İSTANBUL – BRÜKSEL – (Tur Brugge) – PARIS
Kami berangkat ke Brussels dengan penerbangan terjadwal Pegasus Airlines nomor PC921 pada pukul 09:50 setelah menyelesaikan proses penyerahan bagasi, check-in, dan kontrol paspor yang harus Anda lakukan dengan hadir di Terminal Penerbangan Internasional Bandara Istanbul Sabiha Gökçen 3 jam sebelum penerbangan kami. Setelah tiba di Bandara Brussels Charleroi pada pukul 12:20 waktu setempat, kami berangkat menuju Paris dengan kendaraan yang menunggu kami di bandara. Di perjalanan, tamu yang menginginkan dapat mengikuti program Tur Brugge yang akan diatur secara ekstra (50 Euro). Brugge, yang dikenal sebagai “Venesia-nya Belgia” berkat rumah-rumah yang berada di atas air dan jalan-jalan berupa kanal, dikenal sebagai kota impian. Struktur sejarah kota yang tidak rusak secara kebetulan selama Perang Dunia II dan arsitektur abad pertengahan bertahan hingga kini.
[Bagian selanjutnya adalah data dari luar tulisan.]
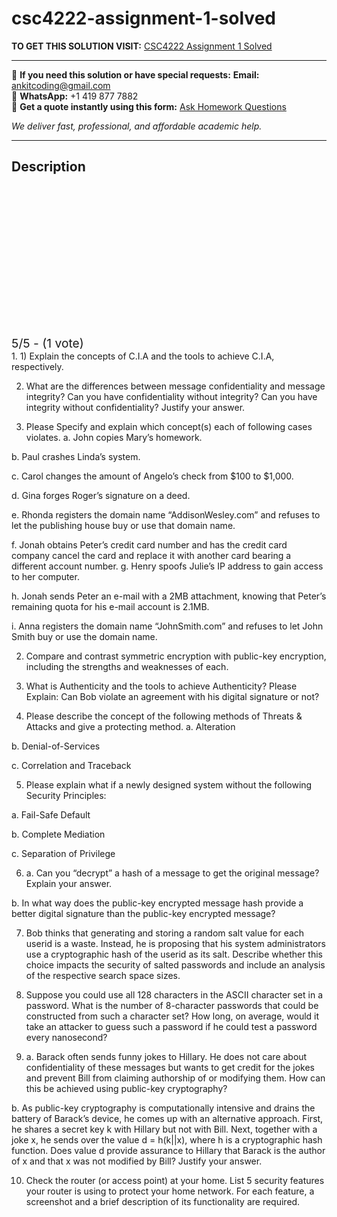 # csc4222-assignment-1-solved
**TO GET THIS SOLUTION VISIT:** [CSC4222 Assignment 1 Solved](https://www.ankitcodinghub.com/product/csc4222-6222-assignment-1-solved-2/)


---

📩 **If you need this solution or have special requests:** **Email:** ankitcoding@gmail.com  
📱 **WhatsApp:** +1 419 877 7882  
📄 **Get a quote instantly using this form:** [Ask Homework Questions](https://www.ankitcodinghub.com/services/ask-homework-questions/)

*We deliver fast, professional, and affordable academic help.*

---

<h2>Description</h2>



<div class="kk-star-ratings kksr-auto kksr-align-center kksr-valign-top" data-payload="{&quot;align&quot;:&quot;center&quot;,&quot;id&quot;:&quot;114108&quot;,&quot;slug&quot;:&quot;default&quot;,&quot;valign&quot;:&quot;top&quot;,&quot;ignore&quot;:&quot;&quot;,&quot;reference&quot;:&quot;auto&quot;,&quot;class&quot;:&quot;&quot;,&quot;count&quot;:&quot;1&quot;,&quot;legendonly&quot;:&quot;&quot;,&quot;readonly&quot;:&quot;&quot;,&quot;score&quot;:&quot;5&quot;,&quot;starsonly&quot;:&quot;&quot;,&quot;best&quot;:&quot;5&quot;,&quot;gap&quot;:&quot;4&quot;,&quot;greet&quot;:&quot;Rate this product&quot;,&quot;legend&quot;:&quot;5\/5 - (1 vote)&quot;,&quot;size&quot;:&quot;24&quot;,&quot;title&quot;:&quot;CSC4222  Assignment 1 Solved&quot;,&quot;width&quot;:&quot;138&quot;,&quot;_legend&quot;:&quot;{score}\/{best} - ({count} {votes})&quot;,&quot;font_factor&quot;:&quot;1.25&quot;}">

<div class="kksr-stars">

<div class="kksr-stars-inactive">
            <div class="kksr-star" data-star="1" style="padding-right: 4px">


<div class="kksr-icon" style="width: 24px; height: 24px;"></div>
        </div>
            <div class="kksr-star" data-star="2" style="padding-right: 4px">


<div class="kksr-icon" style="width: 24px; height: 24px;"></div>
        </div>
            <div class="kksr-star" data-star="3" style="padding-right: 4px">


<div class="kksr-icon" style="width: 24px; height: 24px;"></div>
        </div>
            <div class="kksr-star" data-star="4" style="padding-right: 4px">


<div class="kksr-icon" style="width: 24px; height: 24px;"></div>
        </div>
            <div class="kksr-star" data-star="5" style="padding-right: 4px">


<div class="kksr-icon" style="width: 24px; height: 24px;"></div>
        </div>
    </div>

<div class="kksr-stars-active" style="width: 138px;">
            <div class="kksr-star" style="padding-right: 4px">


<div class="kksr-icon" style="width: 24px; height: 24px;"></div>
        </div>
            <div class="kksr-star" style="padding-right: 4px">


<div class="kksr-icon" style="width: 24px; height: 24px;"></div>
        </div>
            <div class="kksr-star" style="padding-right: 4px">


<div class="kksr-icon" style="width: 24px; height: 24px;"></div>
        </div>
            <div class="kksr-star" style="padding-right: 4px">


<div class="kksr-icon" style="width: 24px; height: 24px;"></div>
        </div>
            <div class="kksr-star" style="padding-right: 4px">


<div class="kksr-icon" style="width: 24px; height: 24px;"></div>
        </div>
    </div>
</div>


<div class="kksr-legend" style="font-size: 19.2px;">
            5/5 - (1 vote)    </div>
    </div>
1. 1) Explain the concepts of C.I.A and the tools to achieve C.I.A, respectively.

2) What are the differences between message confidentiality and message integrity? Can you have confidentiality without integrity? Can you have integrity without confidentiality? Justify your answer.

3) Please Specify and explain which concept(s) each of following cases violates. a. John copies Mary’s homework.

b. Paul crashes Linda’s system.

c. Carol changes the amount of Angelo’s check from $100 to $1,000.

d. Gina forges Roger’s signature on a deed.

e. Rhonda registers the domain name “AddisonWesley.com” and refuses to let the publishing house buy or use that domain name.

f. Jonah obtains Peter’s credit card number and has the credit card company cancel the card and replace it with another card bearing a different account number. g. Henry spoofs Julie’s IP address to gain access to her computer.

h. Jonah sends Peter an e-mail with a 2MB attachment, knowing that Peter’s remaining quota for his e-mail account is 2.1MB.

i. Anna registers the domain name “JohnSmith.com” and refuses to let John Smith buy or use the domain name.

2. Compare and contrast symmetric encryption with public-key encryption, including the strengths and weaknesses of each.

3. What is Authenticity and the tools to achieve Authenticity? Please Explain: Can Bob violate an agreement with his digital signature or not?

4. Please describe the concept of the following methods of Threats &amp; Attacks and give a protecting method. a. Alteration

b. Denial-of-Services

c. Correlation and Traceback

5. Please explain what if a newly designed system without the following Security Principles:

a. Fail-Safe Default

b. Complete Mediation

c. Separation of Privilege

6. a. Can you “decrypt” a hash of a message to get the original message? Explain your answer.

b. In what way does the public-key encrypted message hash provide a better digital signature than the public-key encrypted message?

7. Bob thinks that generating and storing a random salt value for each userid is a waste. Instead, he is proposing that his system administrators use a cryptographic hash of the userid as its salt. Describe whether this choice impacts the security of salted passwords and include an analysis of the respective search space sizes.

8. Suppose you could use all 128 characters in the ASCII character set in a password. What is the number of 8-character passwords that could be constructed from such a character set? How long, on average, would it take an attacker to guess such a password if he could test a password every nanosecond?

9. a. Barack often sends funny jokes to Hillary. He does not care about confidentiality of these messages but wants to get credit for the jokes and prevent Bill from claiming authorship of or modifying them. How can this be achieved using public-key cryptography?

b. As public-key cryptography is computationally intensive and drains the battery of Barack’s device, he comes up with an alternative approach. First, he shares a secret key k with Hillary but not with Bill. Next, together with a joke x, he sends over the value d = h(k||x), where h is a cryptographic hash function. Does value d provide assurance to Hillary that Barack is the author of x and that x was not modified by Bill? Justify your answer.

10. Check the router (or access point) at your home. List 5 security features your router is using to protect your home network. For each feature, a screenshot and a brief description of its functionality are required.
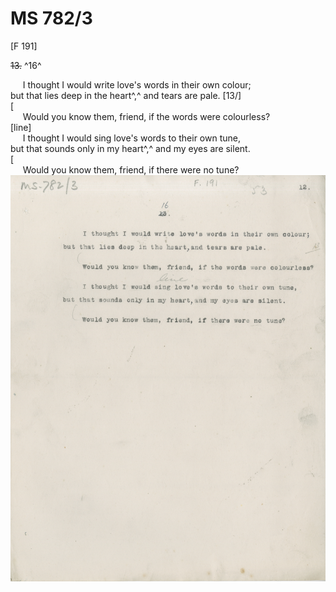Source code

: # MS 782/3

[F 191]

~~13.~~ ^16^ 

&nbsp;&nbsp;&nbsp;&nbsp;&nbsp;I thought I would write love's words in their own colour; \
but that lies deep in the heart^,^ and tears are pale. [13/] \
[ \
&nbsp;&nbsp;&nbsp;&nbsp;&nbsp;Would you know them, friend, if the words were colourless? \
[line] \
&nbsp;&nbsp;&nbsp;&nbsp;&nbsp;I thought I would sing love's words to their own tune, \
but that sounds only in my heart^,^ and my eyes are silent. \
[ \
&nbsp;&nbsp;&nbsp;&nbsp;&nbsp;Would you know them, friend, if there were no tune? 
![p77](MS782_3-077.jpg)

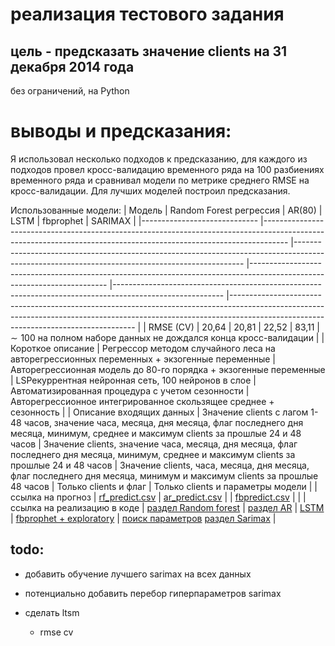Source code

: # реализация тестового задания

## цель - предсказать значение clients на 31 декабря 2014 года
без ограничений, на Python

# выводы и предсказания:
Я использовал несколько подходов к предсказанию, для каждого из подходов провел кросс-валидацию временного ряда на 100 разбиениях временного ряда и сравнивал модели по метрике среднего RMSE на кросс-валидации. Для лучших моделей построил предсказания.

Использованные модели:
| Модель                      	| Random Forest регрессия                                                                                                                                          	| AR(80)                                                                                                                                        	| LSTM                                                                                                                   	| fbprophet                                                                                               	| SARIMAX                                                                                                                                                                                                          	|
|-----------------------------	|------------------------------------------------------------------------------------------------------------------------------------------------------------------	|-----------------------------------------------------------------------------------------------------------------------------------------------	|------------------------------------------------------------------------------------------------------------------------	|---------------------------------------------------------------------------------------------------------	|------------------------------------------------------------------------------------------------------------------------------------------------------------------------------------------------------------------	|
| RMSE (CV)                   	| 20,64                                                                                                                                                            	| 20,81                                                                                                                                         	| 22,52                                                                                                                  	| 83,11                                                                                                   	| $\sim 100$ на полном наборе данных не дождался конца кросс-валидации                                                                                                                                             	|
| Короткое описание           	| Регрессор методом случайного леса на авторегрессионных переменных + экзогенные переменные                                                                        	| Авторегрессионная модель до 80-го порядка + экзогенные переменные                                                                             	| LSРекуррентная нейронная сеть, 100 нейронов в слое                                                                     	| Автоматизированная процедура с учетом сезонности                                                        	| Авторегрессионное интегрированное скользящее среднее + сезонность                                                                                                                                                	|
| Описание входящих данных    	| Значение clients с лагом 1-48 часов, значение часа, месяца, дня месяца, флаг последнего дня месяца, минимум, среднее и максимум clients за прошлые 24 и 48 часов 	| Значение clients, значение часа, месяца, дня месяца, флаг последнего дня месяца, минимум, среднее и максимум clients за прошлые 24 и 48 часов 	| Значение clients, часа, месяца, дня месяца, флаг последнего дня месяца, минимум и максимум clients за прошлые 48 часов 	| Только clients и флаг                                                                                   	| Только clients и параметры модели                                                                                                                                                                                	|
| ссылка на прогноз           	| [rf_predict.csv](https://github.com/ksetdekov/test_predict_ts/blob/main/rf_predict.csv)                                                                          	| [ar_predict.csv](https://github.com/ksetdekov/test_predict_ts/blob/main/ar_predict.csv)                                                       	|                                                                                                                        	| [fbpredict.csv](https://github.com/ksetdekov/test_predict_ts/blob/main/fbpredict.csv)                   	|                                                                                                                                                                                                                  	|
| ссылка на реализацию в коде 	| [раздел Random forest](https://github.com/ksetdekov/test_predict_ts/blob/main/analysis_and_fx_arima_and_rf.ipynb)                                                	| [раздел AR](https://github.com/ksetdekov/test_predict_ts/blob/main/analysis_and_fx_arima_and_rf.ipynb)                                        	| [LSTM](https://github.com/ksetdekov/test_predict_ts/blob/main/LSTM.ipynb)                                              	| [fbprophet + exploratory](https://github.com/ksetdekov/test_predict_ts/blob/main/analysis_and_fx.ipynb) 	| [поиск параметров](https://github.com/ksetdekov/test_predict_ts/blob/main/sarimax_grid_search.ipynb) [раздел Sarimax](https://github.com/ksetdekov/test_predict_ts/blob/main/analysis_and_fx_arima_and_rf.ipynb) 	|


## todo:
* добавить обучение лучшего sarimax на всех данных
* потенциально добавить перебор гиперпараметров sarimax

* сделать ltsm
    * rmse cv
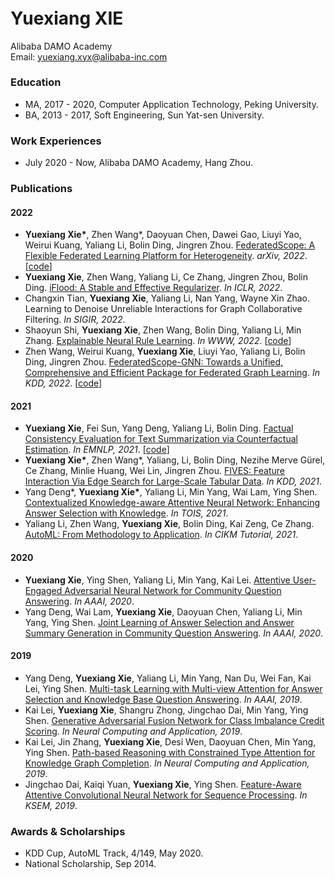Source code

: ###### &nbsp;

# Yuexiang XIE  
Alibaba DAMO Academy   
Email: yuexiang.xyx@alibaba-inc.com


### Education

+ MA, 2017 - 2020, Computer Application Technology, Peking University. 
+ BA, 2013 - 2017, Soft Engineering, Sun Yat-sen University.


### Work Experiences

+ July 2020 - Now, Alibaba DAMO Academy, Hang Zhou.


### Publications

#### 2022
+ **Yuexiang Xie\***, Zhen Wang\*, Daoyuan Chen, Dawei Gao, Liuyi Yao, Weirui Kuang, Yaliang Li, Bolin Ding, Jingren Zhou. [FederatedScope: A Flexible Federated Learning Platform for Heterogeneity](https://arxiv.org/abs/2204.05011). *arXiv, 2022*. [[code](https://github.com/alibaba/FederatedScope)]  
+ **Yuexiang Xie**, Zhen Wang, Yaliang Li, Ce Zhang, Jingren Zhou, Bolin Ding. [iFlood: A Stable and Effective Regularizer](https://openreview.net/forum?id=MsHnJPaBUZE). *In ICLR, 2022*.    
+ Changxin Tian, **Yuexiang Xie**, Yaliang Li, Nan Yang, Wayne Xin Zhao. Learning to Denoise Unreliable Interactions for Graph Collaborative Filtering. *In SIGIR, 2022*.  
+ Shaoyun Shi, **Yuexiang Xie**, Zhen Wang, Bolin Ding, Yaliang Li, Min Zhang. [Explainable Neural Rule Learning](https://dl.acm.org/doi/fullHtml/10.1145/3485447.3512023). *In WWW, 2022*. [[code](https://github.com/Shuriken13/ENRL)]  
+ Zhen Wang, Weirui Kuang, **Yuexiang Xie**, Liuyi Yao, Yaliang Li, Bolin Ding, Jingren Zhou. [FederatedScope-GNN: Towards a Unified, Comprehensive and Efficient Package for Federated Graph Learning](https://arxiv.org/abs/2204.05562). *In KDD, 2022*. [[code](https://github.com/alibaba/FederatedScope/tree/master/federatedscope/gfl)]  

#### 2021
+ **Yuexiang Xie**, Fei Sun, Yang Deng, Yaliang Li, Bolin Ding. [Factual Consistency Evaluation for Text Summarization via Counterfactual Estimation](https://aclanthology.org/2021.findings-emnlp.10/). *In EMNLP, 2021*. [[code](https://github.com/xieyxclack/factual_coco)]  
+ **Yuexiang Xie\***, Zhen Wang\*, Yaliang, Li, Bolin Ding, Nezihe Merve Gürel, Ce Zhang, Minlie Huang, Wei Lin, Jingren Zhou. [FIVES: Feature Interaction Via Edge Search for Large-Scale Tabular Data](https://arxiv.org/abs/2007.14573). *In KDD, 2021*.  
+ Yang Deng\*, **Yuexiang Xie\***, Yaliang Li, Min Yang, Wai Lam, Ying Shen. [Contextualized Knowledge-aware Attentive Neural Network: Enhancing Answer Selection with Knowledge](https://arxiv.org/abs/2104.05216). *In TOIS, 2021*.  
+ Yaliang Li, Zhen Wang, **Yuexiang Xie**, Bolin Ding, Kai Zeng, Ce Zhang. [AutoML: From Methodology to Application](https://dl.acm.org/doi/abs/10.1145/3459637.3483279). *In CIKM Tutorial, 2021*.  

#### 2020
+ **Yuexiang Xie**, Ying Shen, Yaliang Li, Min Yang, Kai Lei. [Attentive User-Engaged Adversarial Neural Network for Community Question Answering](https://ojs.aaai.org/index.php/AAAI/article/view/6472). *In AAAI, 2020*.  
+ Yang Deng, Wai Lam, **Yuexiang Xie**, Daoyuan Chen, Yaliang Li, Min Yang, Ying Shen. [Joint Learning of Answer Selection and Answer Summary Generation in Community Question Answering](https://arxiv.org/abs/1911.09801). *In AAAI, 2020*.  

#### 2019
+ Yang Deng, **Yuexiang Xie**, Yaliang Li, Min Yang, Nan Du, Wei Fan, Kai Lei, Ying Shen. [Multi-task Learning with Multi-view Attention for Answer Selection and Knowledge Base Question Answering](https://arxiv.org/abs/1812.02354). *In AAAI, 2019*.  
+ Kai Lei, **Yuexiang Xie**, Shangru Zhong, Jingchao Dai, Min Yang, Ying Shen. [Generative Adversarial Fusion Network for Class Imbalance Credit Scoring](https://link.springer.com/article/10.1007/s00521-019-04335-1). *In Neural Computing and Application, 2019*.  
+ Kai Lei, Jin Zhang, **Yuexiang Xie**, Desi Wen, Daoyuan Chen, Min Yang, Ying Shen. [Path-based Reasoning with Constrained Type Attention for Knowledge Graph Completion](https://link.springer.com/article/10.1007/s00521-019-04181-1). *In Neural Computing and Application, 2019*.  
+ Jingchao Dai, Kaiqi Yuan, **Yuexiang Xie**, Ying Shen. [Feature-Aware Attentive Convolutional Neural Network for Sequence Processing](https://link.springer.com/chapter/10.1007/978-3-030-29563-9_28). *In KSEM, 2019*.  


### Awards & Scholarships

+ KDD Cup, AutoML Track, 4/149, May 2020.
+ National Scholarship, Sep 2014.
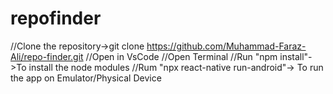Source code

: # repofinder
//Clone the repository->git clone https://github.com/Muhammad-Faraz-Ali/repo-finder.git
//Open in VsCode
//Open Terminal
//Run "npm install"->To install the node modules
//Rum "npx react-native run-android"-> To run the app on Emulator/Physical Device
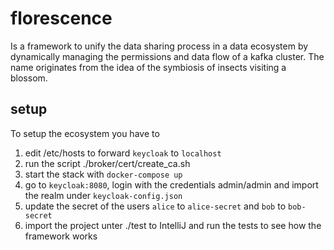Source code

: # florescence

Is a framework to unify the data sharing process in a data ecosystem by dynamically managing the permissions and data flow of a kafka cluster. The name originates from the idea of the symbiosis of insects visiting a blossom.

## setup
To setup the ecosystem you have to

1. edit /etc/hosts to forward `keycloak` to `localhost`
2. run the script ./broker/cert/create_ca.sh
3. start the stack with `docker-compose up`
4. go to `keycloak:8080`, login with the credentials admin/admin and import the realm under `keycloak-config.json`
5. update the secret of the users `alice` to `alice-secret` and `bob` to `bob-secret`
6. import the project unter ./test to IntelliJ and run the tests to see how the framework works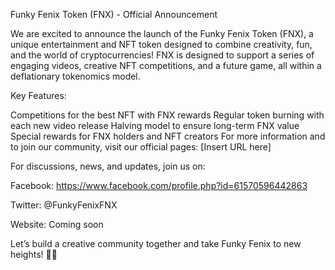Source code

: Funky Fenix Token (FNX) - Official Announcement

We are excited to announce the launch of the Funky Fenix Token (FNX), a unique entertainment and NFT token designed to combine creativity, fun, and the world of cryptocurrencies! FNX is designed to support a series of engaging videos, creative NFT competitions, and a future game, all within a deflationary tokenomics model.

Key Features:

Competitions for the best NFT with FNX rewards
Regular token burning with each new video release
Halving model to ensure long-term FNX value
Special rewards for FNX holders and NFT creators
For more information and to join our community, visit our official pages: [Insert URL here]

For discussions, news, and updates, join us on:

Facebook: https://www.facebook.com/profile.php?id=61570596442863

Twitter: @FunkyFenixFNX

Website: Coming soon

Let’s build a creative community together and take Funky Fenix to new heights! 🚀🔥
Rumah-rumah satu lantai dengan atap warna-warni yang menyerupai kue, gereja, patung, dan jalan-jalan kota abad pertengahan berbatu di alun-alun kota akan membawa kita masuk ke dalam dongeng. Setelah tur kota yang akan kami lakukan di Brugge, kami melanjutkan perjalanan menuju Paris. Setelah tiba di hotel kami di wilayah Paris, pengambilan kamar dan waktu bebas untuk beristirahat.
PARIS – (Tur Fenomena Paris dan Tur Perahu Sungai Seine) – (Tur Ikon Paris)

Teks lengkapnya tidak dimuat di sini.